Records provided ▸
^^^^^^^^
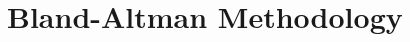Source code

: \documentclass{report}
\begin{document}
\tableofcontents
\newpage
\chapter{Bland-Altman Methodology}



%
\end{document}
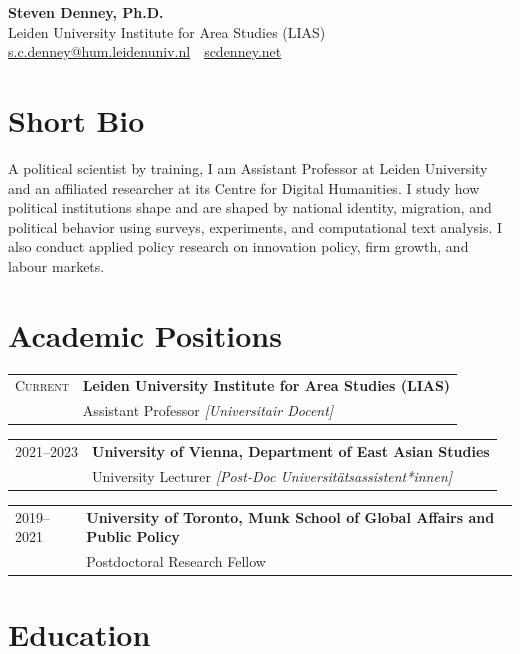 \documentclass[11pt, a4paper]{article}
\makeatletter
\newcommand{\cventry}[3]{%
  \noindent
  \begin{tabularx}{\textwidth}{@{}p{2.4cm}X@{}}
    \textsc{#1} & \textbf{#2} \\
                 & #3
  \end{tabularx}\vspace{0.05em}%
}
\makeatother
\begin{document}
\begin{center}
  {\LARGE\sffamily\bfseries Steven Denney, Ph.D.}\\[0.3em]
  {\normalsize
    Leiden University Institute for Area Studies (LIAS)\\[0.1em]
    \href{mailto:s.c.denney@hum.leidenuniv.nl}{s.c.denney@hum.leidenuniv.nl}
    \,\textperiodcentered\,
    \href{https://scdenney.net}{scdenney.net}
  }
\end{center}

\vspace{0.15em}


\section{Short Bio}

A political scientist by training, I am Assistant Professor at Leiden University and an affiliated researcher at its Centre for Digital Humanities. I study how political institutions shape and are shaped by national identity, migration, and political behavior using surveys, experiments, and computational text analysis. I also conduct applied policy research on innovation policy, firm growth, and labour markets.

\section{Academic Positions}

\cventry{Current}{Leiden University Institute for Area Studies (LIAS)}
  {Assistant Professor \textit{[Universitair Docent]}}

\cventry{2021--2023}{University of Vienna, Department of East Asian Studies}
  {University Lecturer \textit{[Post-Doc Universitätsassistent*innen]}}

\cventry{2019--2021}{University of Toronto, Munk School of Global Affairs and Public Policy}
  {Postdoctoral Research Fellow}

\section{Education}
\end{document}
^^^^^^^^
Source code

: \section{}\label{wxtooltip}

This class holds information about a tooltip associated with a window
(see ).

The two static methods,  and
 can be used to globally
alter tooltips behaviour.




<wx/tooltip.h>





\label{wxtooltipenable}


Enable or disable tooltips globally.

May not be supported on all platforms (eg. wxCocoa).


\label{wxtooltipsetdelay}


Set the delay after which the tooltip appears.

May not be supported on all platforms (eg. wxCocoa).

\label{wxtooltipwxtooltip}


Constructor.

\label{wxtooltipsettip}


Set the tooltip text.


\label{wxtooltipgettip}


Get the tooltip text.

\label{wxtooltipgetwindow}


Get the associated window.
^^^^^^^^
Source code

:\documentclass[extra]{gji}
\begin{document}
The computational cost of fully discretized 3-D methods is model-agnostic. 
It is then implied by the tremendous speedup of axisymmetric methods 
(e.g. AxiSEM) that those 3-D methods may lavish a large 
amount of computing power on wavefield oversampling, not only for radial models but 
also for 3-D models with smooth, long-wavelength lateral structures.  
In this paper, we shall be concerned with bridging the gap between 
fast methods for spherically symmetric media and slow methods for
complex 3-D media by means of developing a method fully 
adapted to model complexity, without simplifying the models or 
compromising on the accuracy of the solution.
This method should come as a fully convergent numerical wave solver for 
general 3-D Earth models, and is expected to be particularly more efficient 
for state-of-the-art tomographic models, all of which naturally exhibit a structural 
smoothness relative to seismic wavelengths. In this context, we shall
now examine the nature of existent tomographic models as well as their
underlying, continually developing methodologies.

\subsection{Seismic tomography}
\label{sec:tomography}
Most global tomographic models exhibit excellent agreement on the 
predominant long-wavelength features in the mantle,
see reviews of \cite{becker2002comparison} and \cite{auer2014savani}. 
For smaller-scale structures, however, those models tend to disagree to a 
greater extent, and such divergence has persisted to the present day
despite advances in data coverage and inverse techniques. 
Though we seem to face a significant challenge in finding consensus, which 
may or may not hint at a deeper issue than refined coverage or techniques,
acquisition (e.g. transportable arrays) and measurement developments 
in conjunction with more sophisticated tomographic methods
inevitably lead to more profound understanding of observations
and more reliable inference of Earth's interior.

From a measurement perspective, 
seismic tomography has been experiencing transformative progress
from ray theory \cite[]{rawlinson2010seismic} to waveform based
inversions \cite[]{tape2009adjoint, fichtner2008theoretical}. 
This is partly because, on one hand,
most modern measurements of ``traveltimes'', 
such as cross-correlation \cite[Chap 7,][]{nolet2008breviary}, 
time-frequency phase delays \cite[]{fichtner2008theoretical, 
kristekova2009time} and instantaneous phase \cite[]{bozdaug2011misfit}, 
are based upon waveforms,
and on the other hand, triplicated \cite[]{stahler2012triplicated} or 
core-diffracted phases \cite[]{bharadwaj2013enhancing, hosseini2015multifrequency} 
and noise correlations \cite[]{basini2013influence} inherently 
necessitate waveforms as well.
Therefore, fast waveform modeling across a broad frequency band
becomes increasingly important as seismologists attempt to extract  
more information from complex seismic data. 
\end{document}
^^^^^^^^
Exercise ▸ Produce only the lines from the line containing "see reviews of" through the line containing "despite advances in", inclusive of both, exactly as they stand in the entries above.

Answer box ▸
see reviews of \cite{becker2002comparison} and \cite{auer2014savani}. 
For smaller-scale structures, however, those models tend to disagree to a 
greater extent, and such divergence has persisted to the present day
despite advances in data coverage and inverse techniques. 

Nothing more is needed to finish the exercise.